The meaningful use of data collected in an electronic health record continues to be the stump speech of Farzad Mostashari, National Coordinator for Health Information Technology.
He’s been pushing the message for months: those achieving or working toward meaningful use attestation need to get beyond just the financial incentives of the program, he says.
Physicians and their healthcare systems need to dig deeper and realize the importance of the data that they have at their hands. They need to realize just how to leverage the data to improve their patient’s health outcomes and lead those in their care down an educational path about the importance of their involvement in their care and how electronic systems can help improve their interaction with their care providers.
For meaningful use to work, those in the community need to make sure they’re using the data collected meaningfully. Meaningful use is a tool and it should be used as one; but unlike a simple jack knife, it’s a multi-purpose, multi-blade, do-it-all Swiss Army knife.
If used correctly, as a means for change rather than a singular solution for incentives, Mostashari believes that meaningful use can actually lead to population health management (the real reason behind meaningful use), more patient engagement (this is yet to be determined) and the creation of health information exchanges (yes, but we need interoperable systems before we see wide spread use of data outside their silos).
His ambitions are correct, and collectively, there is a fundamental agreement that meaningfully using EHRs will help accomplish all of these goals (though patient engagement may remain the stickiest of wickets). The problem here, though, seems to be that even though most physicians want to dive into the deep pool of big data, but they just don’t seem to be able to catch their breath.
In all walks of life we face the day-to-day grind of ongoing and seemingly never ending tasks that drive us further away from our goals. However, it’s different in healthcare. I just can’t seem to think of any other professional group (other than members of the military and police forces) under so much constant pressure to produce positive, long-term results for the people they serve.
In addition to making life and death decisions, our physicians and healthcare leaders are constantly facing the deluge of regulation and reform (meaningful use, ICD-10, HIPAA and even to a certain extend malpractice and 5010).

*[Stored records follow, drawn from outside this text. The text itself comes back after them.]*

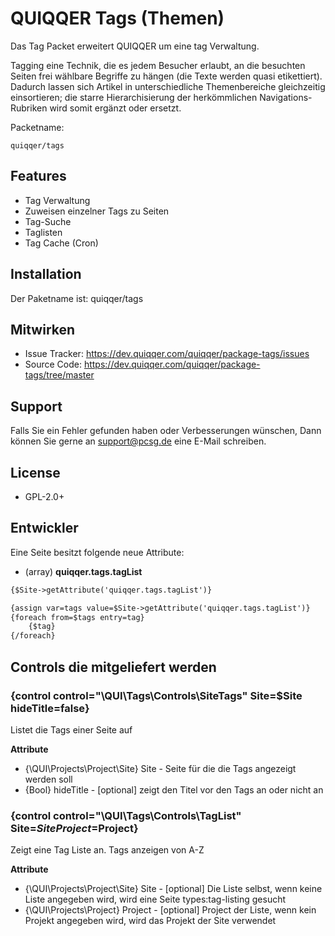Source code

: QUIQQER Tags (Themen)
========

Das Tag Packet erweitert QUIQQER um eine tag Verwaltung.

Tagging eine Technik, die es jedem Besucher erlaubt,
an die besuchten Seiten frei wählbare Begriffe zu hängen (die Texte werden quasi etikettiert).
Dadurch lassen sich Artikel in unterschiedliche Themenbereiche gleichzeitig einsortieren;
die starre Hierarchisierung der herkömmlichen Navigations-Rubriken wird somit ergänzt oder ersetzt.

Packetname:

    quiqqer/tags


Features
--------

- Tag Verwaltung
- Zuweisen einzelner Tags zu Seiten
- Tag-Suche
- Taglisten
- Tag Cache (Cron)


Installation
------------

Der Paketname ist: quiqqer/tags


Mitwirken
----------

- Issue Tracker: https://dev.quiqqer.com/quiqqer/package-tags/issues
- Source Code: https://dev.quiqqer.com/quiqqer/package-tags/tree/master


Support
-------

Falls Sie ein Fehler gefunden haben oder Verbesserungen wünschen,
Dann können Sie gerne an support@pcsg.de eine E-Mail schreiben.


License
-------

- GPL-2.0+


Entwickler
--------


Eine Seite besitzt folgende neue Attribute:

- (array) **quiqqer.tags.tagList**

```html
{$Site->getAttribute('quiqqer.tags.tagList')}
```

```html
{assign var=tags value=$Site->getAttribute('quiqqer.tags.tagList')}
{foreach from=$tags entry=tag}
    {$tag}
{/foreach}
```

## Controls die mitgeliefert werden

### {control control="\QUI\Tags\Controls\SiteTags" Site=$Site hideTitle=false}

Listet die Tags einer Seite auf

**Attribute**
+ {\QUI\Projects\Project\Site} Site - Seite für die die Tags angezeigt werden soll
+ {Bool} hideTitle - [optional] zeigt den Titel vor den Tags an oder nicht an


### {control control="\QUI\Tags\Controls\TagList" Site=$Site Project=$Project}

Zeigt eine Tag Liste an. Tags anzeigen von A-Z

**Attribute**
+ {\QUI\Projects\Project\Site} Site - [optional] Die Liste selbst, wenn keine Liste angegeben wird, wird eine Seite types:tag-listing gesucht
+ {\QUI\Projects\Project} Project - [optional] Project der Liste, wenn kein Projekt angegeben wird, wird das Projekt der Site verwendet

Healthcare professionals are overrun by details that have taken them into the weeds. Their days are long and their time is short. We can argue if electronic health records actually save them time and money. Depending with whom you speak, each person has an opinion as to its effect. Add everything I previously mentioned and it’s simply overwhelming.
I firmly believe that in a best case scenario, we’d be able to meet all of Mostashari’s proposed goals. Big data would (and can) lead to a changed system and provide real and personal stories of improved health outcomes. I believe that if we could clear away the clutter, we could begin building upon the foundation and create the best, most comprehensive, patient-serving healthcare system that produces results and actually changes lives.
But, for now, we live in a database world where no matter how meaningful we use them there’s still much left to be desired.